Bilateral ocular manifestations of Sturge-Weber syndrome: a rare case report
Aparajita Chaudhary, Shivani Garg

TL;DR
This case report describes a rare instance of Sturge-Weber syndrome with bilateral eye symptoms and glaucoma.
Contribution
The paper presents a new clinical case of SWS with bilateral ocular manifestations and glaucomatous changes.
Findings
The patient exhibited bilateral glaucomatous disc changes with elevated intraocular pressure.
The patient showed characteristic port wine stain and scleral discoloration associated with SWS.
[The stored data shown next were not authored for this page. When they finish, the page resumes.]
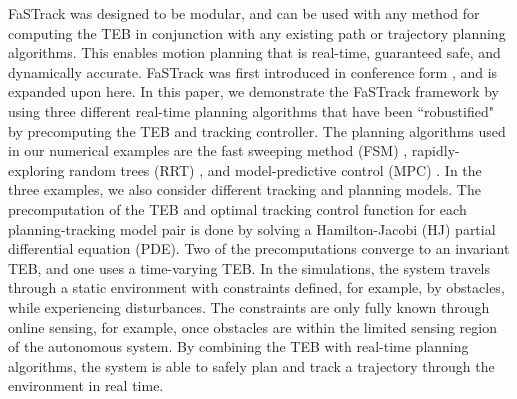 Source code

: FaSTrack was designed to be modular, and can be used with any method for computing the TEB in conjunction with any existing path or trajectory planning algorithms.  
This enables motion planning that is real-time, guaranteed safe, and dynamically accurate. 
FaSTrack was first introduced in conference form \cite{herbert2017fastrack}, and is expanded upon here. In this paper, we demonstrate the FaSTrack framework by using three different real-time planning algorithms that have been ``robustified" by precomputing the TEB and tracking controller. 
The planning algorithms used in our numerical examples are the fast sweeping method (FSM) \cite{Takei2013}, rapidly-exploring random trees (RRT) \cite{Kuffner2000,Kavraki1996}, and model-predictive control (MPC) \cite{Qin2003}. 
In the three examples, we also consider different tracking and planning models.
The precomputation of the TEB and optimal tracking control function for each planning-tracking model pair is done by solving a Hamilton-Jacobi (HJ) partial differential equation (PDE). 
Two of the precomputations converge to an invariant TEB, and one uses a time-varying TEB.
In the simulations, the system travels through a static environment with constraints defined, for example, by obstacles, while experiencing disturbances.
The constraints are only fully known through online sensing, for example, once obstacles are within the limited sensing region of the autonomous system. 
By combining the TEB with real-time planning algorithms, the system is able to safely plan and track a trajectory through the environment in real time.  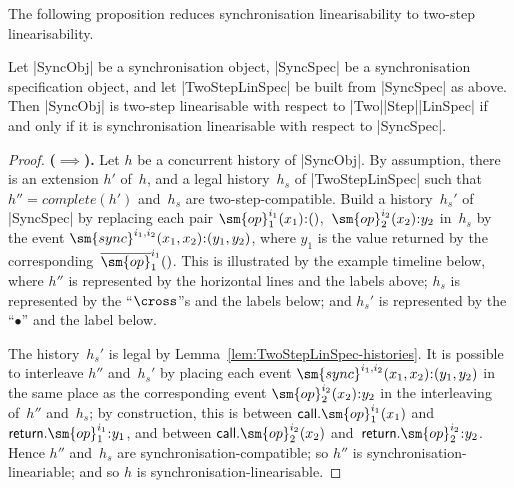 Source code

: The following proposition reduces synchronisation linearisability to two-step
linearisability.
%
\begin{prop}
Let |SyncObj| be a synchronisation object, |SyncSpec| be a synchronisation
specification object, and let |TwoStepLinSpec| be built from |SyncSpec| as
above.  Then |SyncObj| is two-step linearisable with respect to
|Two|\-|Step|\-|LinSpec| if and only if it is synchronisation linearisable
with respect to |SyncSpec|.
\end{prop}
\begin{proof}
\textbf{($\implies$).}\quad
%
Let $h$ be a concurrent history of |SyncObj|.  By assumption, there is an
extension $h'$ of~$h$, and a legal history~$h_s$ of |TwoStepLinSpec| such that
$h'' = complete(h')$ and~$h_s$ are two-step-compatible.
%
Build a history~$h_s'$ of |SyncSpec| by replacing each pair
$\sm{op}_1^{i_1}(x_1) \:: ()$,\, $\sm{op}_2^{i_2}(x_2) \:: y_2$ in~$h_s$ by
the event $\sm{sync}^{i_1,i_2}(x_1,x_2) \:: (y_1,y_2)$, where $y_1$ is the
value returned by the corresponding~$\overline{\sm{op}}_1^{i_1}()$.
%
This is illustrated by the example timeline below, where $h''$ is represented
by the horizontal lines and the labels above; $h_s$ is represented by the
``$\cross$''s and the labels below; and $h_s'$ is represented by the
``$\bullet$'' and the label below.
%
\begin{center}
\end{center}

The history~$h_s'$ is legal by Lemma~\ref{lem:TwoStepLinSpec-histories}.  
%
It is possible to interleave $h''$ and~$h_s'$ by placing each event
$\sm{sync}^{i_1,i_2}(x_1,x_2) \:: (y_1,y_2)$ in the same place as the
corresponding event $\sm{op}_2^{i_2}(x_2) \:: y_2$ in the interleaving
of~$h''$ and~$h_s$; by construction, this is between
$\call.\sm{op}_1^{i_1}(x_1)$ and~$\return.\sm{op}_1^{i_1} \:: y_1$, and
between $\call.\sm{op}_2^{i_2}(x_2)$ and~$\return.\sm{op}_2^{i_2} \:: y_2$.
%
Hence $h''$ and~$h_s$ are synchronisation-compatible; so $h''$ is
synchronisation-lineariable; and so $h$ is synchronisation-linearisable.


\end{proof}
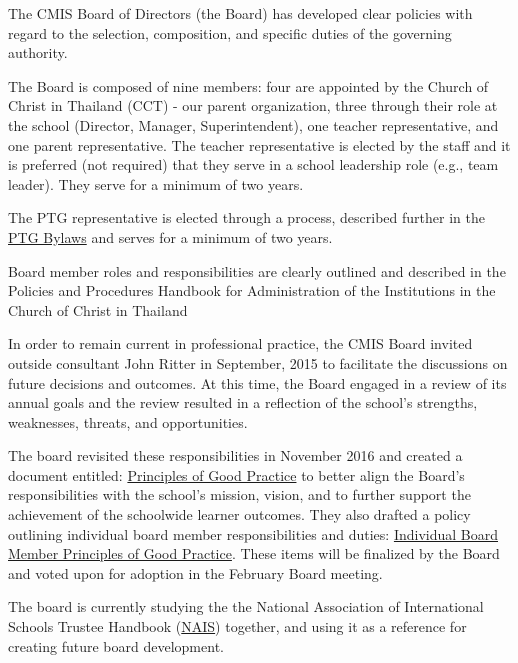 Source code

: \begin{findings}
The CMIS Board of Directors (the Board) has developed clear policies with regard to the selection, composition, and specific duties of the governing authority. 

The Board is composed of nine members: four are appointed by the Church of Christ in Thailand (CCT) - our parent organization, three through their role at the school (Director, Manager, Superintendent), one teacher representative, and one parent representative. The teacher representative is elected by the staff and it is preferred (not required) that they serve in a school leadership role (e.g., team leader). They serve for a minimum of two years.

The PTG representative is elected through a process, described further in the \href{http://blogs.cmis.ac.th/ptg/bylaws/}{PTG Bylaws} and serves for a minimum of two years.

Board member roles and responsibilities are clearly outlined and described in the Policies and Procedures Handbook for Administration of the Institutions in the Church of Christ in Thailand

In order to remain current in professional practice, the CMIS Board invited outside consultant John Ritter in September, 2015 to facilitate the discussions on future decisions and outcomes. At this time, the Board engaged in a review of its annual goals and the review resulted in a reflection of the school's strengths, weaknesses, threats, and opportunities. 

The board revisited these responsibilities in November 2016 and created a document entitled:  \href{https://docs.google.com/document/d/1EyIeD5g0RDANtZzH5rsCkvDp5ea_bQ2G9rWnhz4QbSc/edit?ts=5881d18d}{Principles of Good Practice}  to better align the Board’s responsibilities with the school’s mission, vision, and to further support the achievement of the schoolwide learner outcomes. They also drafted a policy outlining individual board member responsibilities and duties: \href{https://docs.google.com/document/d/14e90Qr4edga9mEZuHIclWeraZ5jgq052IUwcnxTHQZw/edit?ts=5881b471}{Individual Board Member Principles of Good Practice}. These items will be finalized by the Board and voted upon for adoption in the February Board meeting.

The board is currently studying the the National Association of International Schools Trustee Handbook (\href{http://www.nais.org/Articles/Pages/NAIS-Trustee-Handbook-Resources.aspx}{NAIS}) together, and using it as a reference for creating future board development.


\end{findings}
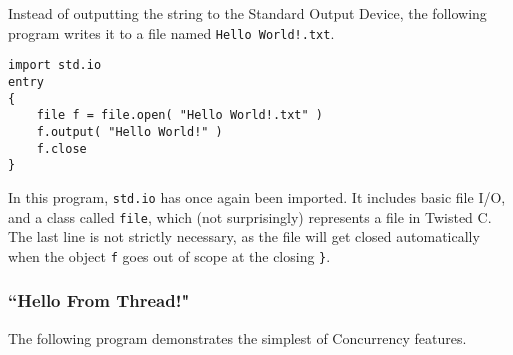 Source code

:\documentclass[a4paper,11pt]{article}
\newcommand{\tcode}[1]{\texttt{#1}}
\begin{document}
Instead of outputting the string to the Standard Output Device, the following program writes it to a file named \tcode{Hello World!.txt}.
\begin{lstlisting}
import std.io
entry
{
    file f = file.open( "Hello World!.txt" )
    f.output( "Hello World!" )
    f.close
}
\end{lstlisting}
In this program, \tcode{std.io} has once again been imported.
It includes basic file I/O, and a class called \tcode{file}, which (not surprisingly) represents a file in Twisted C.
The last line is not strictly necessary, as the file will get closed automatically when the object \tcode{f} goes out of scope at the closing \tcode{\}}.

    \subsubsection{``Hello From Thread!"}

The following program demonstrates the simplest of Concurrency features.
\end{document}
Treatment with antiglaucoma medications was initiated following diagnosis.
Abstract
The rare neurocutaneous condition known as Sturge-Weber syndrome (SWS) is characterized by leptomeninges, or angiomas affecting the face, eyes, and brain. We report a newly diagnosed case that came to our institute complaining of a diminution of vision BE that had been going on for the past 1 year. Upon examination, the patient exhibited bluish discoloration of the sclera, an increase in the size of the cornea, and the characteristic port wine stain (PWS) on the face. Intraocular pressure BE was 30 mmHg with an applanation tonometer. The cup disc ratio on fundoscopy was 0.9 RE and 0.8 LE with characteristic glaucomatous disc changes BE. The child was treated with antiglaucoma medications. Abbreviations: SWS = Sturge-Weber syndrome, PWS = Port wine stain, CNS = Central nervous system, CT = Computed Tomography, IOP = Intraocular pressure, OCT = Optical coherence tomography, RE = Right…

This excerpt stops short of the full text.